-------- Dataset content

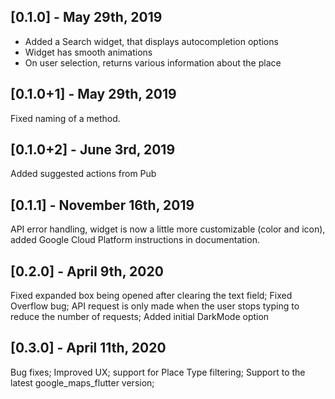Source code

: ## [0.1.0] - May 29th, 2019

* Added a Search widget, that displays autocompletion options
* Widget has smooth animations
* On user selection, returns various information about the place

## [0.1.0+1] - May 29th, 2019

Fixed naming of a method.

## [0.1.0+2] - June 3rd, 2019

Added suggested actions from Pub

## [0.1.1] - November 16th, 2019

API error handling, widget is now a little more customizable (color and icon), added Google Cloud Platform instructions in documentation.

## [0.2.0] - April 9th, 2020

Fixed expanded box being opened after clearing the text field; Fixed Overflow bug; API request is only made when the user stops typing to reduce the number of requests; Added initial DarkMode option

## [0.3.0] - April 11th, 2020

Bug fixes; Improved UX; support for Place Type filtering; Support to the latest google_maps_flutter version;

----------------

Please go through the data above and copy each line containing the word "Fixed".

[Reply to the exercise]
Fixed naming of a method.
Fixed expanded box being opened after clearing the text field; Fixed Overflow bug; API request is only made when the user stops typing to reduce the number of requests; Added initial DarkMode option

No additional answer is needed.